RNA-seq from neuronal tissue from n = 4 age-matched (5 weeks) mice per group. Where possible, littermate controls were used for analysis. Two male and two female mice were used per group. (A) Multi-dimensional scaling plot of RNA expression profiles in WT-WT, Adar^+/−, RdRp^tg/−, and RdRp^tg/− Adar^+/− mice. (B) Heatmap of differentially expressed ISGs across the four genotypes (Fig. S3 shows an enlarged version with gene names annotated). FPKM values were log transformed with 1 pseudocount to facilitate visualization. (C) Summary table of differentially expressed genes (DEGs) and proportions of which are known ISGs as determined by the Interferome database. (D) Differentially expressed genes that are shared across all group comparisons. (E) RdRp mRNA abundance in the four genotypes. (F) Canonical molecular pathways from IPA that are significant across group comparisons.

Figure 6.. ISG and leukocyte subset differences in RdRp^tg/− Adar^+/− mice.

(A) qPCR of three representative ISGs (Ifit1, Isg15, and Oasl2) in brain tissue of 4–5 week old WT, Adar^+/−, RdRp^tg/, and RdRp^tg/− Adar^+/− mice (n = 5, 5, 6, 5, respectively). (B-E) Flow cytometry analysis of cellular populations derived from the spleens of 4–5 week old mice. Single cell, RBC-lysed solutions were prepared for use in analysis. (B) BST-2 expression on the main immune cell subsets in the spleen including T cells (CD3⁺), B cells (CD19⁺), DCs (CD11c⁺), granulocytes (Ly6G⁺), and NK cells (NKp46⁺). n = 7, 7, 4, 4 for WT, Adar^+/−, RdRp^tg/, RdRp^tg/− Adar^+/−, respectively. (C) Monocytes populations across all four groups. (D) BST-2 expression on monocyte/DC cell subsets including monocytes, cDC1s, cDC2s, and moDCs. (D) Activation (CD80/86 expression) of monocyte/DC subsets including monocytes, cDC1s, cDC2s, and moDCs. C-E: n = 12, 7, 10, 8 for WT, Adar^+/−, RdRp^tg/, RdRp^tg/− Adar^+/−, respectively. For all graphs shown, data were analyzed using a one-way ANOVA followed by a Tukey tests to determine significance where * = p < 0.05, ** = p < 0.01, *** = p < 0.001, **** = p < 0.0001. Data points represent individual animals with the mean and s.d. shown as bars.

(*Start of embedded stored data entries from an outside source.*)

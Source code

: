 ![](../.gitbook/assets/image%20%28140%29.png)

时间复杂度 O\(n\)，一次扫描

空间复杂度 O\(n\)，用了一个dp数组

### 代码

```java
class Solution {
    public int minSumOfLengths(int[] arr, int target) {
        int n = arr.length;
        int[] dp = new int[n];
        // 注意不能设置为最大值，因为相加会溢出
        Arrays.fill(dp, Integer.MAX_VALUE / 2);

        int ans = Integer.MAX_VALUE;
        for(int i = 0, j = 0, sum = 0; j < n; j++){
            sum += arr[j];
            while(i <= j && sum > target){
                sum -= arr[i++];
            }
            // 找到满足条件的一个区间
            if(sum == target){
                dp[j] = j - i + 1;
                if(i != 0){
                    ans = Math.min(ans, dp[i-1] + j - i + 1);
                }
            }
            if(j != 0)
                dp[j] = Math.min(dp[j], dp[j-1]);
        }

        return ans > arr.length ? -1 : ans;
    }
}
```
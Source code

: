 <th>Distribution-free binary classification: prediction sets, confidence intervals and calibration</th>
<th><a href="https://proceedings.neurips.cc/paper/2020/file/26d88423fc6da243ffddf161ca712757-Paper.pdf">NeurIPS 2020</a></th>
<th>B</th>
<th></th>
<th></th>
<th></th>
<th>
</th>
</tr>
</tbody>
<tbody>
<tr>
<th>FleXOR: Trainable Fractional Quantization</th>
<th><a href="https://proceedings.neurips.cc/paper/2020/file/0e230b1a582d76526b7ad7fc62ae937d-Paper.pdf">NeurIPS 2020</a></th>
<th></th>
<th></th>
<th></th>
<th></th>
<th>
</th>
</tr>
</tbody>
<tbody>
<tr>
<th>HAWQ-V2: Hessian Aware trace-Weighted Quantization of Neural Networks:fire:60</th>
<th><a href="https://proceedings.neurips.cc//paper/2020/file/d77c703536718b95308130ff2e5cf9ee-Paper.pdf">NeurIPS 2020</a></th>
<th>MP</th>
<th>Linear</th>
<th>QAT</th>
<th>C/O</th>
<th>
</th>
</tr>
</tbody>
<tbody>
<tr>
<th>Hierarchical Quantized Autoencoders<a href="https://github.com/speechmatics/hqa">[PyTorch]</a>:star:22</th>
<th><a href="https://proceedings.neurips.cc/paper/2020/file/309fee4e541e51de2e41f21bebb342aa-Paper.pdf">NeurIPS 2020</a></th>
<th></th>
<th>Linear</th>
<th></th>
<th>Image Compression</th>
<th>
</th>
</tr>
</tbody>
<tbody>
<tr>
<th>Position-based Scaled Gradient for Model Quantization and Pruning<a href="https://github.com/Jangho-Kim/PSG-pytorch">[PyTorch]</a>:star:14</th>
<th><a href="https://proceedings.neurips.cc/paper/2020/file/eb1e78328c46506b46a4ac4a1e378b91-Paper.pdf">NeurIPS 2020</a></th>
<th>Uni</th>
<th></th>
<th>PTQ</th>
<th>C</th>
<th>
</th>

Figure 7.. Analysis of the A-to-I editome reveals increased editing in RdRp^tg/− Adar^+/− mice.

Changes in A-to-I edits were determined via comparison of RNA-seq data with whole exome DNA sequencing. (A) Pie charts showing the proportion of editing sites within a given RNA element for each mouse genotype. (B) Table summary of the distribution of overall numbers of edited genes and sites for each genotype and the breakdown of locations of the edit sites among different RNA elements. For each of the four genotypes, four animals were sequenced and to be counted a gene must have been edited in all four animals sequenced but editing can occur anywhere in the gene. For sites, identical sites must be edited in all four animals of a genotype. (C) Venn diagrams showing overlap of edited genes (top) or sites (bottom) among the four genotypes. (D,E) Immunoblot analysis from two animals per group (D) and gene expression fold change (E) of three Adar^+/− RdRp^tg/− uniquely edited genes in the RNA-seq data set (as compared to WT) in 5-week-old neuronal tissue. Rig-I, Isg15, and Zbp1 were evaluated as they are each ISGs that are highly upregulated in mice expressing RdRp and are key regulators of the antiviral response. (F) Expression of Adar isoforms in neuronal tissue of 4–5 week old mice from all four genotypes, as determined by western blot (n = 2 per group).